A coleta e difusão de dados sobre o impacto da política são passos fundamentais, defendidos pelos egressos como primeiro passo para aprofundar a discussão das cotas na Uerj, a exemplo da iniciativa atual de montagem da rede de ex-alunos. Como geógrafo, Henrique Silveira sublinha a importância de dados concretos para a formulação de políticas públicas eficazes. Ele também fez um apelo pela redução da burocracia na comprovação do perfil socioeconômico e pelo apoio aos pré-vestibulares populares, uma realidade que vivenciou de perto, não apenas como aluno, mas também financiando uma rede de cursinhos na Baixada durante sua coordenação na Casa Fluminense.
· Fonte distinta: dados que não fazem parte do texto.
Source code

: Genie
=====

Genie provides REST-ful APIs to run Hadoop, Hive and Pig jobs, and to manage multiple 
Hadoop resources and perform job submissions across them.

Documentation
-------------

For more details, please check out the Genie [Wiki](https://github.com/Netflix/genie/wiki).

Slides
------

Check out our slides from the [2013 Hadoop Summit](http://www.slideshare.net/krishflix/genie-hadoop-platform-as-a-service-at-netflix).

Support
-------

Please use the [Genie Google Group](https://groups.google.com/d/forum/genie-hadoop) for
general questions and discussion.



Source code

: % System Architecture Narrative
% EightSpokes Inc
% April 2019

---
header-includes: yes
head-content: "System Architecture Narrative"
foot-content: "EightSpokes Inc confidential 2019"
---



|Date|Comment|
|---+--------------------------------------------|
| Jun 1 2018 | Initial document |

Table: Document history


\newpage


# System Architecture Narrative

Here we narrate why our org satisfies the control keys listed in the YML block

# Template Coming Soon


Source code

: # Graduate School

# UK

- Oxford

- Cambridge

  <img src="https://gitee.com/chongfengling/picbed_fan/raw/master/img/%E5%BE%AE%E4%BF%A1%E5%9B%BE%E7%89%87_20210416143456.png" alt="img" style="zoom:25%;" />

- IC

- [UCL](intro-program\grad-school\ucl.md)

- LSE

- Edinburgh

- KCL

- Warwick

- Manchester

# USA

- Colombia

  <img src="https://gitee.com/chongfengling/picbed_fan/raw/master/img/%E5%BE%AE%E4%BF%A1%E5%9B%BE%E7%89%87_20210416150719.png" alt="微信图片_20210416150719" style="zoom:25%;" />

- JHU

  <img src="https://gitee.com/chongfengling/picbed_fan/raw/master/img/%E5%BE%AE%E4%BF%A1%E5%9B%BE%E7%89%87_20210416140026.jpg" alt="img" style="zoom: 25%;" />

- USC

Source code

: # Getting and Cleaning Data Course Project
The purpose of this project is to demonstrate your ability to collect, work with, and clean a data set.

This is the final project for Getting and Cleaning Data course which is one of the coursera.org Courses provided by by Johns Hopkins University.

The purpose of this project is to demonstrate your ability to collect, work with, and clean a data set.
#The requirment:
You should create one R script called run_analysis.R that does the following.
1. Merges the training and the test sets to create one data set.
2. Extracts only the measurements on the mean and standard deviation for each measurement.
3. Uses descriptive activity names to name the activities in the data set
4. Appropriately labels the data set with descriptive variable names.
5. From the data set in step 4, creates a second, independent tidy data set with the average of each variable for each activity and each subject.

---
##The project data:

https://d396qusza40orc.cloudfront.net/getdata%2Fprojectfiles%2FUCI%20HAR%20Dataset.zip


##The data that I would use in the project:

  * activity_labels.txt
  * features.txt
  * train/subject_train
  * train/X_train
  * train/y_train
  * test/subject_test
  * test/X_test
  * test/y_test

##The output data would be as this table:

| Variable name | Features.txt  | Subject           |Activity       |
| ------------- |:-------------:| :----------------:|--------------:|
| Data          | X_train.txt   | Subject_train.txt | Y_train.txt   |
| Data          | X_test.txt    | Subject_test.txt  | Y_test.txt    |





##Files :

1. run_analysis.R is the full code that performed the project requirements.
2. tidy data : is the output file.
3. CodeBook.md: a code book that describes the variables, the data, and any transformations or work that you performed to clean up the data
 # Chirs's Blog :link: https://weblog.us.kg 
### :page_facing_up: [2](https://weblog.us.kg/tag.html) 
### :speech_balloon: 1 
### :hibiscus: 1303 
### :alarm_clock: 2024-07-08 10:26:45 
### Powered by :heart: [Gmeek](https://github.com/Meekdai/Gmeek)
“O pré-vestibular foi onde obtive clareza sobre minha condição de negro”, revelou Henrique. “No Brasil, você não nasce negro, você se torna negro. Fiz vestibular em 2005 e era um daqueles que ‘não queriam cotas’, mas ali eu me conscientizei que era meu direito”, concluiu. A política de ações afirmativas da Uerj, formalizada pela Lei 8.121 de 2018, destina 20% das vagas de nível superior para cotas raciais (incluindo indígenas e quilombolas) e outros 20% para estudantes de escolas públicas, desde que tenham cursado integralmente o ensino médio na rede. A mesma lei otimizou as condições de permanência, permitindo que a bolsa-auxílio seja acumulada com outros benefícios, como a bolsa de iniciação científica, um avanço avaliado positivamente pelos egressos.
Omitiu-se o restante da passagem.